= Samuel Menashe =

American poet

Samuel Menashe (September 16, 1925 - August 22, 2011) was an American poet.

==Biography==
Born in New York City as Samuel Menashe Weisberg, the son of Russian-Jewish immigrant parents, Menashe grew up in Elmhurst, Queens, and graduated from Townsend Harris High School and from Queens College, where he majored in biochemistry. During World War II he served in the US Army infantry, and in 1944 fought in the Battle of the Bulge. After the war, he used his GI Bill money to study at the Sorbonne where he received a Ph.D. for the thesis Un essai sur l'expérience poétique (étude introspective) in 1950.

In the 1950s, Menashe returned to New York where, except for frequent sojourns in England and Ireland, he lived most of his life. In 1961, he garnered the blessing of the British poet Kathleen Raine who arranged for his first book, The Many Named Beloved, to be published by Victor Gollancz in London. Menashe's short, intense, spiritual poems, which canvass existential dilemmas and use implication and wordplay as a way of deepening the linguistic force of his words, gained wide renown in Britain from reviewers such as Donald Davie, who became one of Menashe's most committed backers. He was later included in the Penguin Modern Poets series.

In 2004 he became the first poet honored with the "Neglected Masters Award" given by Poetry magazine and the Poetry Foundation. The award was also to include a book to be published by the Library of America, which turned out to be a "Selected Poems" edited by Ricks. This volume appeared in 2005 on the occasion of the poet's 80th birthday, and was widely reviewed. A revised edition, with ten additional poems, was published in 2008. Bloodaxe Books in the UK published the volume (which also contained a DVD film about the poet's life and work) in 2009.

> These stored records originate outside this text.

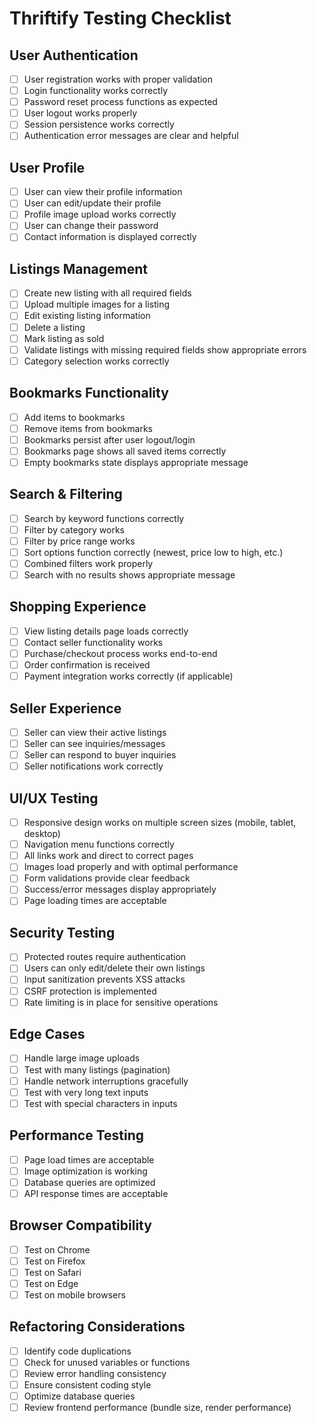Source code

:# Thriftify Testing Checklist

## User Authentication
- [ ] User registration works with proper validation
- [ ] Login functionality works correctly
- [ ] Password reset process functions as expected
- [ ] User logout works properly
- [ ] Session persistence works correctly
- [ ] Authentication error messages are clear and helpful

## User Profile
- [ ] User can view their profile information
- [ ] User can edit/update their profile
- [ ] Profile image upload works correctly
- [ ] User can change their password
- [ ] Contact information is displayed correctly

## Listings Management
- [ ] Create new listing with all required fields
- [ ] Upload multiple images for a listing
- [ ] Edit existing listing information
- [ ] Delete a listing
- [ ] Mark listing as sold
- [ ] Validate listings with missing required fields show appropriate errors
- [ ] Category selection works correctly

## Bookmarks Functionality
- [ ] Add items to bookmarks
- [ ] Remove items from bookmarks
- [ ] Bookmarks persist after user logout/login
- [ ] Bookmarks page shows all saved items correctly
- [ ] Empty bookmarks state displays appropriate message

## Search & Filtering
- [ ] Search by keyword functions correctly
- [ ] Filter by category works
- [ ] Filter by price range works
- [ ] Sort options function correctly (newest, price low to high, etc.)
- [ ] Combined filters work properly
- [ ] Search with no results shows appropriate message

## Shopping Experience
- [ ] View listing details page loads correctly
- [ ] Contact seller functionality works
- [ ] Purchase/checkout process works end-to-end
- [ ] Order confirmation is received
- [ ] Payment integration works correctly (if applicable)

## Seller Experience
- [ ] Seller can view their active listings
- [ ] Seller can see inquiries/messages
- [ ] Seller can respond to buyer inquiries
- [ ] Seller notifications work correctly

## UI/UX Testing
- [ ] Responsive design works on multiple screen sizes (mobile, tablet, desktop)
- [ ] Navigation menu functions correctly
- [ ] All links work and direct to correct pages
- [ ] Images load properly and with optimal performance
- [ ] Form validations provide clear feedback
- [ ] Success/error messages display appropriately
- [ ] Page loading times are acceptable

## Security Testing
- [ ] Protected routes require authentication
- [ ] Users can only edit/delete their own listings
- [ ] Input sanitization prevents XSS attacks
- [ ] CSRF protection is implemented
- [ ] Rate limiting is in place for sensitive operations

## Edge Cases
- [ ] Handle large image uploads
- [ ] Test with many listings (pagination)
- [ ] Handle network interruptions gracefully
- [ ] Test with very long text inputs
- [ ] Test with special characters in inputs

## Performance Testing
- [ ] Page load times are acceptable
- [ ] Image optimization is working
- [ ] Database queries are optimized
- [ ] API response times are acceptable

## Browser Compatibility
- [ ] Test on Chrome
- [ ] Test on Firefox
- [ ] Test on Safari
- [ ] Test on Edge
- [ ] Test on mobile browsers

## Refactoring Considerations
- [ ] Identify code duplications
- [ ] Check for unused variables or functions
- [ ] Review error handling consistency
- [ ] Ensure consistent coding style
- [ ] Optimize database queries
- [ ] Review frontend performance (bundle size, render performance)
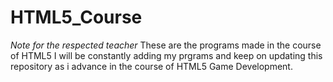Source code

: # HTML5_Course
*Note for the respected teacher*
These are the programs made in the course of HTML5
I will be constantly adding my prgrams and keep on updating this repository as i advance in the course of HTML5 Game Development.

Menashe was also a teacher and writing instructor. During the 1960s, he taught literature and poetry courses at C. W. Post College. Previously, he taught at Bard College.

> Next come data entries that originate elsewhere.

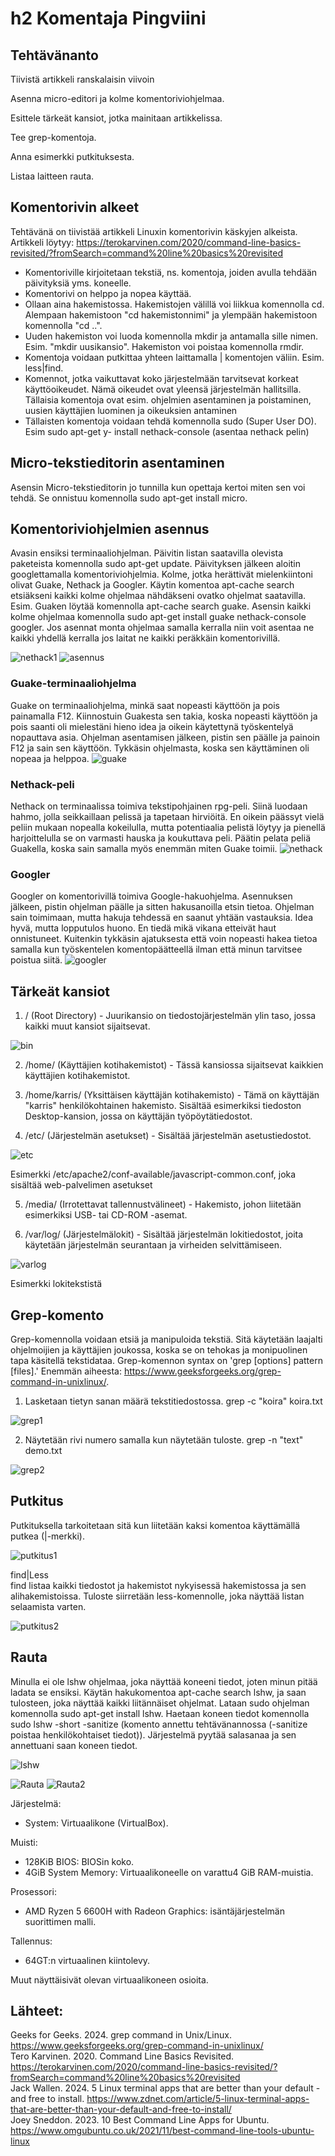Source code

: # h2 Komentaja Pingviini

## Tehtävänanto

Tiivistä artikkeli ranskalaisin viivoin

Asenna micro-editori ja kolme komentoriviohjelmaa.

Esittele tärkeät kansiot, jotka mainitaan artikkelissa.

Tee grep-komentoja.

Anna esimerkki putkituksesta.

Listaa laitteen rauta.

## Komentorivin alkeet

Tehtävänä on tiivistää artikkeli Linuxin komentorivin käskyjen alkeista. Artikkeli löytyy: https://terokarvinen.com/2020/command-line-basics-revisited/?fromSearch=command%20line%20basics%20revisited

- Komentoriville kirjoitetaan tekstiä, ns. komentoja, joiden avulla tehdään päivityksiä yms. koneelle.
- Komentorivi on helppo ja nopea käyttää.
- Ollaan aina hakemistossa. Hakemistojen välillä voi liikkua komennolla cd. Alempaan hakemistoon "cd hakemistonnimi" ja ylempään hakemistoon komennolla "cd ..".
- Uuden hakemiston voi luoda komennolla mkdir ja antamalla sille nimen. Esim. "mkdir uusikansio". Hakemiston voi poistaa komennolla rmdir.
- Komentoja voidaan putkittaa yhteen laittamalla | komentojen väliin. Esim. less|find.
- Komennot, jotka vaikuttavat koko järjestelmään tarvitsevat korkeat käyttöoikeudet. Nämä oikeudet ovat yleensä järjestelmän hallitsilla. Tällaisia komentoja ovat esim. ohjelmien asentaminen ja poistaminen, 
  uusien käyttäjien luominen ja oikeuksien antaminen
- Tällaisten komentoja voidaan tehdä komennolla sudo (Super User DO). Esim sudo apt-get y- install nethack-console (asentaa nethack pelin)

## Micro-tekstieditorin asentaminen

Asensin Micro-tekstieditorin jo tunnilla kun opettaja kertoi miten sen voi tehdä. Se onnistuu komennolla sudo apt-get install micro.

## Komentoriviohjelmien asennus

Avasin ensiksi terminaaliohjelman. Päivitin listan saatavilla olevista paketeista komennolla sudo apt-get update. Päivityksen jälkeen aloitin googlettamalla komentoriviohjelmia. Kolme, jotka herättivät 
mielenkiintoni olivat Guake, Nethack ja Googler. Käytin komentoa apt-cache search etsiäkseni kaikki kolme ohjelmaa nähdäkseni ovatko ohjelmat saatavilla. Esim. Guaken löytää komennolla apt-cache search guake.
Asensin kaikki kolme ohjelmaa komennolla sudo apt-get install guake nethack-console googler. Jos asennat monta ohjelmaa samalla kerralla niin voit asentaa ne kaikki yhdellä kerralla jos laitat ne kaikki
peräkkäin komentorivillä.

![nethack1](nethack.png)
![asennus](3asennus.png)

### Guake-terminaaliohjelma

Guake on terminaaliohjelma, minkä saat nopeasti käyttöön ja pois painamalla F12. Kiinnostuin Guakesta sen takia, koska nopeasti käyttöön ja pois saanti oli mielestäni hieno idea ja oikein käytettynä työskentelyä
nopauttava asia. Ohjelman asentamisen jälkeen, pistin sen päälle ja painoin F12 ja sain sen käyttöön. Tykkäsin ohjelmasta, koska sen käyttäminen oli nopeaa ja helppoa.
![guake](hahmo.png)

### Nethack-peli

Nethack on terminaalissa toimiva tekstipohjainen rpg-peli. Siinä luodaan hahmo, jolla seikkaillaan pelissä ja tapetaan hirviöitä. En oikein päässyt vielä peliin mukaan nopealla kokeilulla, mutta potentiaalia
pelistä löytyy ja pienellä harjoittelulla se on varmasti hauska ja koukuttava peli. Päätin pelata peliä Guakella, koska sain samalla myös enemmän miten Guake toimii.
![nethack](nethack2.png)

### Googler

Googler on komentorivillä toimiva Google-hakuohjelma. Asennuksen jälkeen, pistin ohjelman päälle ja sitten hakusanoilla etsin tietoa. Ohjelman sain toimimaan, mutta hakuja tehdessä en saanut yhtään vastauksia.
Idea hyvä, mutta lopputulos huono. En tiedä mikä vikana etteivät haut onnistuneet. Kuitenkin tykkäsin ajatuksesta että voin nopeasti hakea tietoa samalla kun työskentelen komentopäätteellä ilman että minun
tarvitsee poistua siitä.
![googler](googler.png)

## Tärkeät kansiot

1. / (Root Directory) -  Juurikansio on tiedostojärjestelmän ylin taso, jossa kaikki muut kansiot sijaitsevat. 

![bin](bin.png)

2. /home/ (Käyttäjien kotihakemistot) - Tässä kansiossa sijaitsevat kaikkien käyttäjien kotihakemistot.

3. /home/karris/ (Yksittäisen käyttäjän kotihakemisto) - Tämä on käyttäjän "karris" henkilökohtainen hakemisto. Sisältää esimerkiksi tiedoston Desktop-kansion, jossa on käyttäjän työpöytätiedostot.

4. /etc/ (Järjestelmän asetukset) - Sisältää järjestelmän asetustiedostot.

![etc](etc.png)

Esimerkki /etc/apache2/conf-available/javascript-common.conf, joka sisältää web-palvelimen asetukset

5. /media/ (Irrotettavat tallennustvälineet) - Hakemisto, johon liitetään esimerkiksi USB- tai CD-ROM -asemat.

6. /var/log/ (Järjestelmälokit) - Sisältää järjestelmän lokitiedostot, joita käytetään järjestelmän seurantaan ja virheiden selvittämiseen.

![varlog](var-log.png)

Esimerkki lokitekstistä

## Grep-komento

Grep-komennolla voidaan etsiä ja manipuloida tekstiä. Sitä käytetään laajalti ohjelmoijien ja käyttäjien joukossa, koska se on tehokas ja monipuolinen tapa käsitellä tekstidataa.
Grep-komennon syntax on 'grep [options] pattern [files].' Enemmän aiheesta: https://www.geeksforgeeks.org/grep-command-in-unixlinux/.

1. Lasketaan tietyn sanan määrä tekstitiedostossa.
grep -c "koira" koira.txt

![grep1](grep1.png)

2. Näytetään rivi numero samalla kun näytetään tuloste.
grep -n "text" demo.txt

![grep2](grep2.png)

## Putkitus
Putkituksella tarkoitetaan sitä kun liitetään kaksi komentoa käyttämällä putkea (|-merkki).

![putkitus1](putkitus1.png)

find|Less  
find listaa kaikki tiedostot ja hakemistot nykyisessä hakemistossa ja sen alihakemistoissa. Tuloste siirretään less-komennolle, joka näyttää listan selaamista varten.

![putkitus2](putkitus2.png)

## Rauta

Minulla ei ole lshw ohjelmaa, joka näyttää koneeni tiedot, joten minun pitää ladata se ensiksi. Käytän hakukomentoa apt-cache search lshw, ja saan tulosteen, joka näyttää kaikki liitännäiset ohjelmat.
Lataan sudo ohjelman komennolla sudo apt-get install lshw. Haetaan koneen tiedot komennolla sudo lshw -short -sanitize (komento annettu tehtävänannossa (-sanitize poistaa henkilökohtaiset tiedot)). Järjestelmä pyytää
salasanaa ja sen annettuani saan koneen tiedot.

![lshw](lshw.png)

![Rauta](rauta1.png)
![Rauta2](rauta2.png)

Järjestelmä:
- System: Virtuaalikone (VirtualBox).

Muisti:
- 128KiB BIOS: BIOSin koko.
- 4GiB System Memory: Virtuaalikoneelle on varattu4 GiB RAM-muistia.

Prosessori:
- AMD Ryzen 5 6600H with Radeon Graphics: isäntäjärjestelmän suorittimen malli.

Tallennus:
- 64GT:n virtuaalinen kiintolevy.

Muut näyttäisivät olevan virtuaalikoneen osioita.

## Lähteet:

Geeks for Geeks. 2024. grep command in Unix/Linux. https://www.geeksforgeeks.org/grep-command-in-unixlinux/  
Tero Karvinen. 2020. Command Line Basics Revisited. https://terokarvinen.com/2020/command-line-basics-revisited/?fromSearch=command%20line%20basics%20revisited  
Jack Wallen. 2024. 5 Linux terminal apps that are better than your default - and free to install. https://www.zdnet.com/article/5-linux-terminal-apps-that-are-better-than-your-default-and-free-to-install/  
Joey Sneddon. 2023. 10 Best Command Line Apps for Ubuntu. https://www.omgubuntu.co.uk/2021/11/best-command-line-tools-ubuntu-linux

Menashe died in his sleep in New York on August 22, 2011.

==Bibliography==

- The Many Named Beloved (1961)
- No Jerusalem But This (1971)
- Fringe of Fire (1973)
- To Open (1974)
- Collected Poems (1986)
- Penguin Modern Poets, vol. 7 of the 2nd series (what 1996). Poems by Donald Davie, Samuel Menashe, and Allen Curnow.
- The Niche Narrows (2000)
- New and Selected Poems (2005), introduction by Christopher Ricks.
- The Shrine Whose Shape I Am: The Collected Poetry of Samuel Menashe (2020), Ed. By Bhisham Bherwani and Nicholas Birns, foreword by Stephanie Burt, afterword by Dana Gioia.